# WHAT YOU ARE ASKED TO DO
Where the data below has the string "POST", return the whole line.

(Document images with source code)
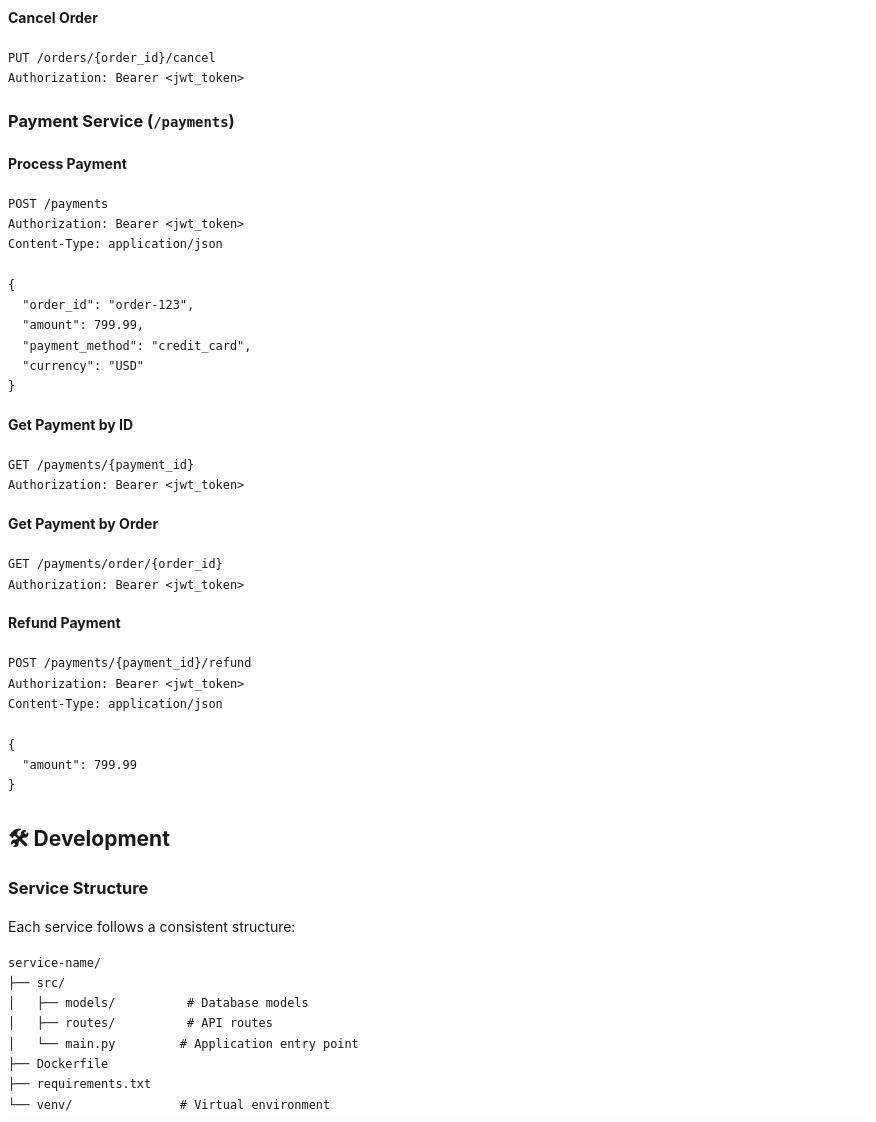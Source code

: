 #### Cancel Order
```http
PUT /orders/{order_id}/cancel
Authorization: Bearer <jwt_token>
```

### Payment Service (`/payments`)

#### Process Payment
```http
POST /payments
Authorization: Bearer <jwt_token>
Content-Type: application/json

{
  "order_id": "order-123",
  "amount": 799.99,
  "payment_method": "credit_card",
  "currency": "USD"
}
```

#### Get Payment by ID
```http
GET /payments/{payment_id}
Authorization: Bearer <jwt_token>
```

#### Get Payment by Order
```http
GET /payments/order/{order_id}
Authorization: Bearer <jwt_token>
```

#### Refund Payment
```http
POST /payments/{payment_id}/refund
Authorization: Bearer <jwt_token>
Content-Type: application/json

{
  "amount": 799.99
}
```

## 🛠️ Development

### Service Structure
Each service follows a consistent structure:
```
service-name/
├── src/
│   ├── models/          # Database models
│   ├── routes/          # API routes
│   └── main.py         # Application entry point
├── Dockerfile
├── requirements.txt
└── venv/               # Virtual environment
```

# ANSWER BOX
POST /payments
POST /payments/{payment_id}/refund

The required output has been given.